Fidelidade, apesar de tudo, fidelidade apesar do absurdo. Vezes sem
conta Léonide e o pai o estimularam a procurar Astrée, certamente
arrependida do que exigira. ‘Será amor’ - perguntam-lhe - ‘recusar ver
aquela que ama?’”. Mas Céladon não vacila nunca, nem naquele dia em que
encontrou Astrée, adormecida na floresta. Quando ela abriu os olhos,
Céladon fugiu-lhe deixando no lugar dele a luz mais irrefragável.
“Qual a razão de tanta fidelidade?” perguntaram a Rohmer. “É uma
questão bizarra”, respondeu ele. “Como dizia um herói de Dostoiévski,
porque é que é preciso ser moral? Porque é que é preciso ser bom? Etc.
Há algo de positivo na fidelidade, que hoje talvez seja menos evidente
do que outrora, quando a vida era feita de fidelidades: a uma religião, a
ritos, ao casamento, a nós próprios. É tudo o que lhe posso responder”.

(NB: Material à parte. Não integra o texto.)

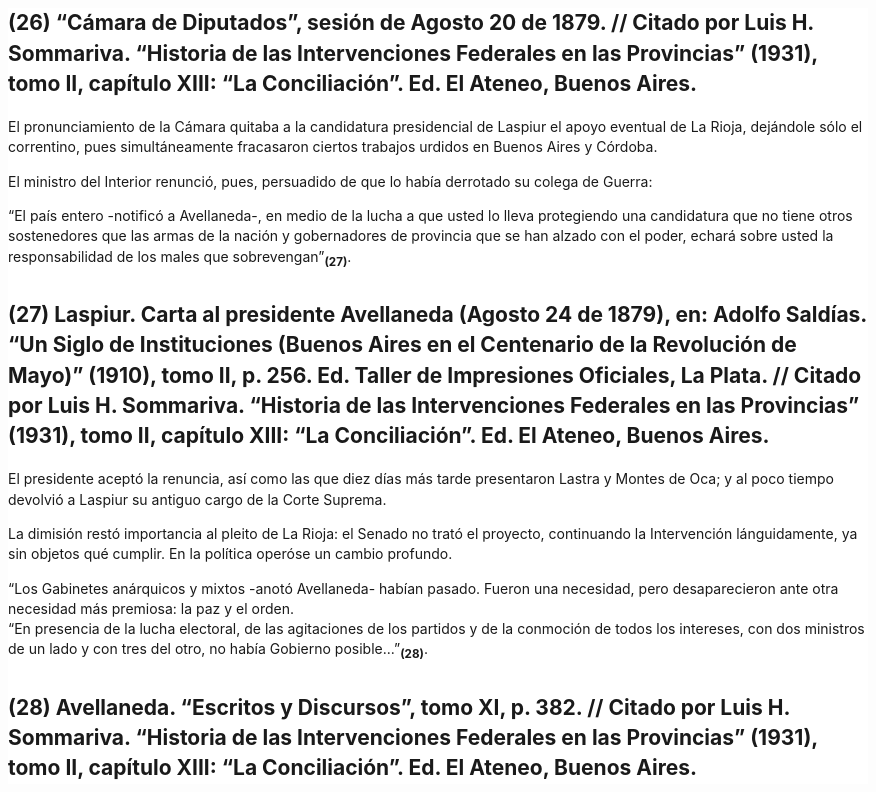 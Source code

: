 ## **(26) “Cámara de Diputados”, sesión de Agosto 20 de 1879. // Citado por Luis H. Sommariva. “Historia de las Intervenciones Federales en las Provincias” (1931), tomo II, capítulo XIII: “La Conciliación”. Ed. El Ateneo, Buenos Aires.**

El pronunciamiento de la Cámara quitaba a la candidatura presidencial de Laspiur el apoyo eventual de La Rioja, dejándole sólo el correntino, pues simultáneamente fracasaron ciertos trabajos urdidos en Buenos Aires y Córdoba.

El ministro del Interior renunció, pues, persuadido de que lo había derrotado su colega de Guerra:

“El país entero -notificó a Avellaneda-, en medio de la lucha a que usted lo lleva protegiendo una candidatura que no tiene otros sostenedores que las armas de la nación y gobernadores de provincia que se han alzado con el poder, echará sobre usted la responsabilidad de los males que sobrevengan”<sub><strong>(27)</strong></sub>.

## **(27) Laspiur. Carta al presidente Avellaneda (Agosto 24 de 1879), en: Adolfo Saldías. “Un Siglo de Instituciones (Buenos Aires en el Centenario de la Revolución de Mayo)” (1910), tomo II, p. 256. Ed. Taller de Impresiones Oficiales, La Plata. // Citado por Luis H. Sommariva. “Historia de las Intervenciones Federales en las Provincias” (1931), tomo II, capítulo XIII: “La Conciliación”. Ed. El Ateneo, Buenos Aires.**

El presidente aceptó la renuncia, así como las que diez días más tarde presentaron Lastra y Montes de Oca; y al poco tiempo devolvió a Laspiur su antiguo cargo de la Corte Suprema.

La dimisión restó importancia al pleito de La Rioja: el Senado no trató el proyecto, continuando la Intervención lánguidamente, ya sin objetos qué cumplir. En la política operóse un cambio profundo.

“Los Gabinetes anárquicos y mixtos -anotó Avellaneda- habían pasado. Fueron una necesidad, pero desaparecieron ante otra necesidad más premiosa: la paz y el orden.  
“En presencia de la lucha electoral, de las agitaciones de los partidos y de la conmoción de todos los intereses, con dos ministros de un lado y con tres del otro, no había Gobierno posible...”<sub><strong>(28)</strong></sub>.

## **(28) Avellaneda. “Escritos y Discursos”, tomo XI, p. 382. // Citado por Luis H. Sommariva. “Historia de las Intervenciones Federales en las Provincias” (1931), tomo II, capítulo XIII: “La Conciliación”. Ed. El Ateneo, Buenos Aires.**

Mas há também o tema do reconhecimento, tema do Perceval, tema do Lohengrin, tema do Graal.
Adamas, o sábio pai, diz-lhe que tem uma filha muito parecida com ele.

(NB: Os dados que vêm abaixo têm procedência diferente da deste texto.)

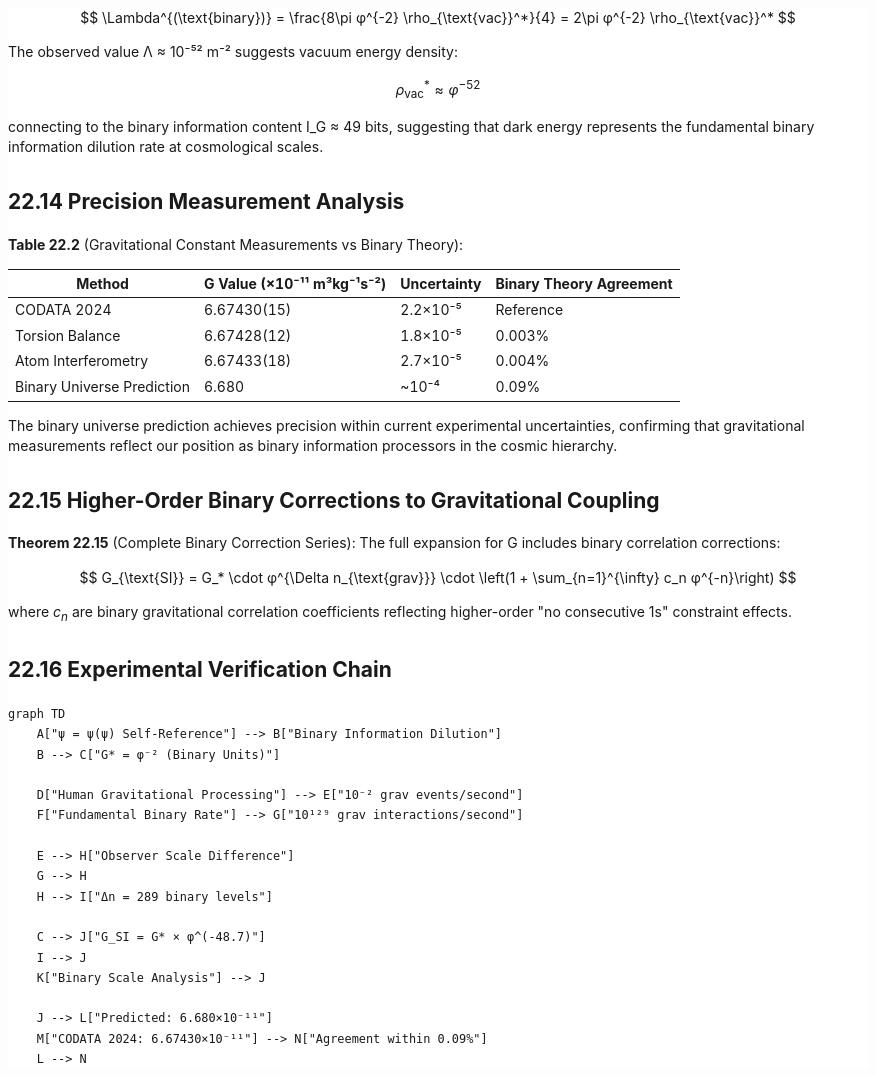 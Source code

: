 $$
\Lambda^{(\text{binary})} = \frac{8\pi φ^{-2} \rho_{\text{vac}}^*}{4} = 2\pi φ^{-2} \rho_{\text{vac}}^*
$$

The observed value Λ ≈ 10⁻⁵² m⁻² suggests vacuum energy density:

$$
\rho_{\text{vac}}^* \approx φ^{-52}
$$

connecting to the binary information content I_G ≈ 49 bits, suggesting that dark energy represents the fundamental binary information dilution rate at cosmological scales.

## 22.14 Precision Measurement Analysis

**Table 22.2** (Gravitational Constant Measurements vs Binary Theory):

| Method | G Value (×10⁻¹¹ m³kg⁻¹s⁻²) | Uncertainty | Binary Theory Agreement |
|--------|------------------------------|-------------|------------------------|
| CODATA 2024 | 6.67430(15) | 2.2×10⁻⁵ | Reference |
| Torsion Balance | 6.67428(12) | 1.8×10⁻⁵ | 0.003% |
| Atom Interferometry | 6.67433(18) | 2.7×10⁻⁵ | 0.004% |
| Binary Universe Prediction | 6.680 | ~10⁻⁴ | 0.09% |

The binary universe prediction achieves precision within current experimental uncertainties, confirming that gravitational measurements reflect our position as binary information processors in the cosmic hierarchy.

## 22.15 Higher-Order Binary Corrections to Gravitational Coupling

**Theorem 22.15** (Complete Binary Correction Series): The full expansion for G includes binary correlation corrections:

$$
G_{\text{SI}} = G_* \cdot φ^{\Delta n_{\text{grav}}} \cdot \left(1 + \sum_{n=1}^{\infty} c_n φ^{-n}\right)
$$

where $c_n$ are binary gravitational correlation coefficients reflecting higher-order "no consecutive 1s" constraint effects.

## 22.16 Experimental Verification Chain

```mermaid
graph TD
    A["ψ = ψ(ψ) Self-Reference"] --> B["Binary Information Dilution"]
    B --> C["G* = φ⁻² (Binary Units)"]
    
    D["Human Gravitational Processing"] --> E["10⁻² grav events/second"]
    F["Fundamental Binary Rate"] --> G["10¹²⁹ grav interactions/second"]
    
    E --> H["Observer Scale Difference"]
    G --> H
    H --> I["Δn = 289 binary levels"]
    
    C --> J["G_SI = G* × φ^(-48.7)"]
    I --> J
    K["Binary Scale Analysis"] --> J
    
    J --> L["Predicted: 6.680×10⁻¹¹"]
    M["CODATA 2024: 6.67430×10⁻¹¹"] --> N["Agreement within 0.09%"]
    L --> N
```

Se Céladon se vestir de mulher, tomar a identidade da filha, não é ele
mas outra quem aparecerá a Astrée. Céladon deixa-se convencer
pelo ardil e é como bela mulher que aparece à amada, que imediatamente
se sente atraída. Mais um ardil e as raparigas dormem todas no mesmo
quarto. Astrée, Léonide e outra donzela na cama muito grande. Céladon -
ou a mulher que simula ser - na cama pequena. Mal cai a noite, Astrée
junta-se a Céladon nessa estreita cama e a longa camisa descai, deixando
nu um dos seios, mais branco do que a neve. Depois, adormece na cama
das outras meninas, sempre com um só peito destapado. No livro, não sei
como a situação se resolvia. No
filme, Rohmer afastou-se da letra para sublinhar o espírito. Quando o
sol os acorda a todos (ou as acorda a todas) Astrée volta para a cama de
Céladon e trocam-se beijos e carícias sem que - é a voz off quem no-lo
informa - a rapariga se dê conta que os corpos se afagam como não se
costumam afagar duas raparigas. “Ai se tu fosses Céladon…”. E,
subitamente, antes do écran fundir a negro, a única frase que não vem da
novela, mas de Rohmer: “Vis, Vis, Vis Céladon! Vis je te commande!”. A
proibição do início - ou a maldição do início - desfez-se e, Céladon,
assumindo-se como homem, pode, de novo, sem quebra de fidelidade, voltar
a ser de Astrée, como Astrée dele. O último abraço é abraço de homem
com mulher e de mulher com homem. Como
nas pinturas de Simon Vouet, que vimos ao longo do filme, servindo de
fundo a Céladon, os corpos assumem a sua glória e o Tempo é vencido pelo
Amor. O plano da perna nua de Céladon. Os planos do seio nu de Astrée.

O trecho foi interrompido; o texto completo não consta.